Being the conclusion of not just this particular story but of Geralt's adventures themselves, Blood & Wine's finale had some work to do. How could solving this isolated, minor mystery also bring to an end the story of an adventurer who has travelled the world, worked with Emperors and visited parallel dimensions?
Effortlessly, it turns out. Where other games would finish with some credits and a brief "what happened next" epilogue — indeed, The Witcher 3's main game does just that at its conclusion — Blood & Wine does something I don't remember doing before, or at least doing so well in a game: You get to retire and begin living out your days in peace.
Once matters at the palace are restored — concluding Blood & Wine's own story — and peace and order restored to Toussaint, Geralt is encouraged to go home, in a manner that has echoes of your farmstead homecoming in Red Dead Redemption. You unsaddle, approach the front door, and the Majordomo of the estate approaches you with a warning: There's an unannounced visitor waiting inside.
It couldn't be...
Because I'd ended up with Yenn following the main game, and because my "best ending" then had plotted that we'd both retire peacefully to the country, here we were, living through the first days of that retirement, getting to play through what had previously just been a "happily ever after" splash.
There's not much you can actually do — you can't hold hands walking through the vineyard at sunset, or enjoy a romantic meal, or have Yenn join you cleaning up remaining sidequests — but she's there, chilling, available for quite a lengthy chat whenever you like about what she's been up to and what her plans are for the future.
There's even, if you poke around in the house, the very summer dress that's mentioned in the video above.
For all the fast travels you've made and battles you've fought and cities you've saved, this point, where you stand and talk with the woman Geralt loves, is where you're going to grow old together. The cheap cosmetic upgrades you can make to the vineyard aren't just temporary perks for an expansion pack, they're enhancements made to a place Geralt is going to call home for the rest of his life.
(Note that depending on your choices in The Witcher 3 you can also see Triss, Ciri or Dandelion here, but since none of those endings involve retiring in the same place, they don't pack quite the same punch).
I love this. We don't say goodbye to Geralt because he's died. We don't arbitrarily choose a point to leave him and be told how he ends up, what his further battles have been like without us. At the conclusion of The Witcher saga we get to walk Geralt right to the very end of his adventures, then get to see the first moments of a very well-deserved retirement.

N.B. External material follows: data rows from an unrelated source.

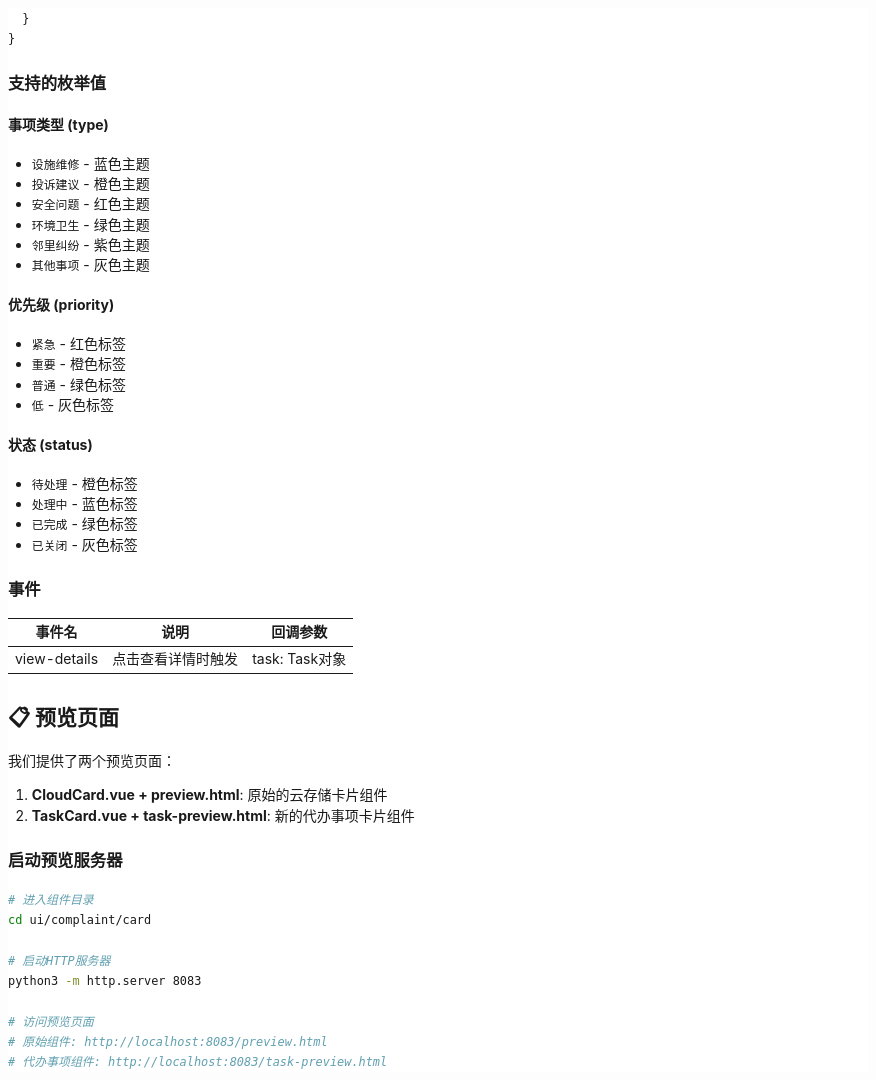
 ```typescript
  }
}
```

### 支持的枚举值

#### 事项类型 (type)
- `设施维修` - 蓝色主题
- `投诉建议` - 橙色主题  
- `安全问题` - 红色主题
- `环境卫生` - 绿色主题
- `邻里纠纷` - 紫色主题
- `其他事项` - 灰色主题

#### 优先级 (priority)
- `紧急` - 红色标签
- `重要` - 橙色标签
- `普通` - 绿色标签
- `低` - 灰色标签

#### 状态 (status)
- `待处理` - 橙色标签
- `处理中` - 蓝色标签
- `已完成` - 绿色标签
- `已关闭` - 灰色标签

### 事件

| 事件名 | 说明 | 回调参数 |
|--------|------|----------|
| view-details | 点击查看详情时触发 | task: Task对象 |

## 📋 预览页面

我们提供了两个预览页面：

1. **CloudCard.vue + preview.html**: 原始的云存储卡片组件
2. **TaskCard.vue + task-preview.html**: 新的代办事项卡片组件

### 启动预览服务器

```bash
# 进入组件目录
cd ui/complaint/card

# 启动HTTP服务器
python3 -m http.server 8083

# 访问预览页面
# 原始组件: http://localhost:8083/preview.html
# 代办事项组件: http://localhost:8083/task-preview.html
```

It's about as perfect an ending as we, and Geralt, deserve. We've both been through a lot of shit to get to that very best of endings, so it's a great reward to be able to see him through to the very end. And know that now that he's there, he's happy.
So thanks, CD Projekt Red, for not just doing such a fantastic job telling Geralt's story over the last decade, but giving us such a perfect way to say goodbye to him.